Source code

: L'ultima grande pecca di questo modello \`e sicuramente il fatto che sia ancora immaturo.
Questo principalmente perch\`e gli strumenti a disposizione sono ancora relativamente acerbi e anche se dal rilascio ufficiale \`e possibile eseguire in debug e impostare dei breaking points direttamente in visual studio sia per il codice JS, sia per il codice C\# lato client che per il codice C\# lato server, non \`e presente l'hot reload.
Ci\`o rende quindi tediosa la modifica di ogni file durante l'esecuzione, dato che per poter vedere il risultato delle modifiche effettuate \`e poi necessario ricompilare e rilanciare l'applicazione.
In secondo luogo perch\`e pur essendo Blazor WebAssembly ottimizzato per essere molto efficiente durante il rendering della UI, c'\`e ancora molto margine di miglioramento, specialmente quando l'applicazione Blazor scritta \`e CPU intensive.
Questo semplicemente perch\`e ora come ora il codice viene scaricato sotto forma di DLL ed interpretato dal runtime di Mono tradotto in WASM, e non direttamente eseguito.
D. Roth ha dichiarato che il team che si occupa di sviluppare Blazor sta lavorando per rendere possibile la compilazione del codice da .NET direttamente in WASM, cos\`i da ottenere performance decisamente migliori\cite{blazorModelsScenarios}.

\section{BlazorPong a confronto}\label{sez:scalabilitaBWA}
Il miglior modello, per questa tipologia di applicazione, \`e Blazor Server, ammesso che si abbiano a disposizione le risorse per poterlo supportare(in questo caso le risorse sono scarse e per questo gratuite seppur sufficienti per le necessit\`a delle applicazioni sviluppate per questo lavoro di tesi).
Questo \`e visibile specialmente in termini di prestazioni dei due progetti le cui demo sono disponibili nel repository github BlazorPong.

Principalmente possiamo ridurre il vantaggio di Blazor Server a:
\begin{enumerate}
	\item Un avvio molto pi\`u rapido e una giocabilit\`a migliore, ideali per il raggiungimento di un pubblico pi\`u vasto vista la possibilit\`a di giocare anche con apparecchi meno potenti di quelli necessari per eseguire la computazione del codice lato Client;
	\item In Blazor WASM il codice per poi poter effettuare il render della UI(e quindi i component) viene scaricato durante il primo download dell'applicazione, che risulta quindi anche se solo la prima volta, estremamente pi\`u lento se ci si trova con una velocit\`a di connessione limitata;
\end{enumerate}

──────

**GOAL OF THE EXERCISE**
Please copy the entire listing, leaving each line exactly as written.

**TASK SOLUTION**
Source code

: L'ultima grande pecca di questo modello \`e sicuramente il fatto che sia ancora immaturo.
Questo principalmente perch\`e gli strumenti a disposizione sono ancora relativamente acerbi e anche se dal rilascio ufficiale \`e possibile eseguire in debug e impostare dei breaking points direttamente in visual studio sia per il codice JS, sia per il codice C\# lato client che per il codice C\# lato server, non \`e presente l'hot reload.
Ci\`o rende quindi tediosa la modifica di ogni file durante l'esecuzione, dato che per poter vedere il risultato delle modifiche effettuate \`e poi necessario ricompilare e rilanciare l'applicazione.
In secondo luogo perch\`e pur essendo Blazor WebAssembly ottimizzato per essere molto efficiente durante il rendering della UI, c'\`e ancora molto margine di miglioramento, specialmente quando l'applicazione Blazor scritta \`e CPU intensive.
Questo semplicemente perch\`e ora come ora il codice viene scaricato sotto forma di DLL ed interpretato dal runtime di Mono tradotto in WASM, e non direttamente eseguito.
D. Roth ha dichiarato che il team che si occupa di sviluppare Blazor sta lavorando per rendere possibile la compilazione del codice da .NET direttamente in WASM, cos\`i da ottenere performance decisamente migliori\cite{blazorModelsScenarios}.

\section{BlazorPong a confronto}\label{sez:scalabilitaBWA}
Il miglior modello, per questa tipologia di applicazione, \`e Blazor Server, ammesso che si abbiano a disposizione le risorse per poterlo supportare(in questo caso le risorse sono scarse e per questo gratuite seppur sufficienti per le necessit\`a delle applicazioni sviluppate per questo lavoro di tesi).
Questo \`e visibile specialmente in termini di prestazioni dei due progetti le cui demo sono disponibili nel repository github BlazorPong.

Principalmente possiamo ridurre il vantaggio di Blazor Server a:
\begin{enumerate}
	\item Un avvio molto pi\`u rapido e una giocabilit\`a migliore, ideali per il raggiungimento di un pubblico pi\`u vasto vista la possibilit\`a di giocare anche con apparecchi meno potenti di quelli necessari per eseguire la computazione del codice lato Client;
	\item In Blazor WASM il codice per poi poter effettuare il render della UI(e quindi i component) viene scaricato durante il primo download dell'applicazione, che risulta quindi anche se solo la prima volta, estremamente pi\`u lento se ci si trova con una velocit\`a di connessione limitata;
\end{enumerate}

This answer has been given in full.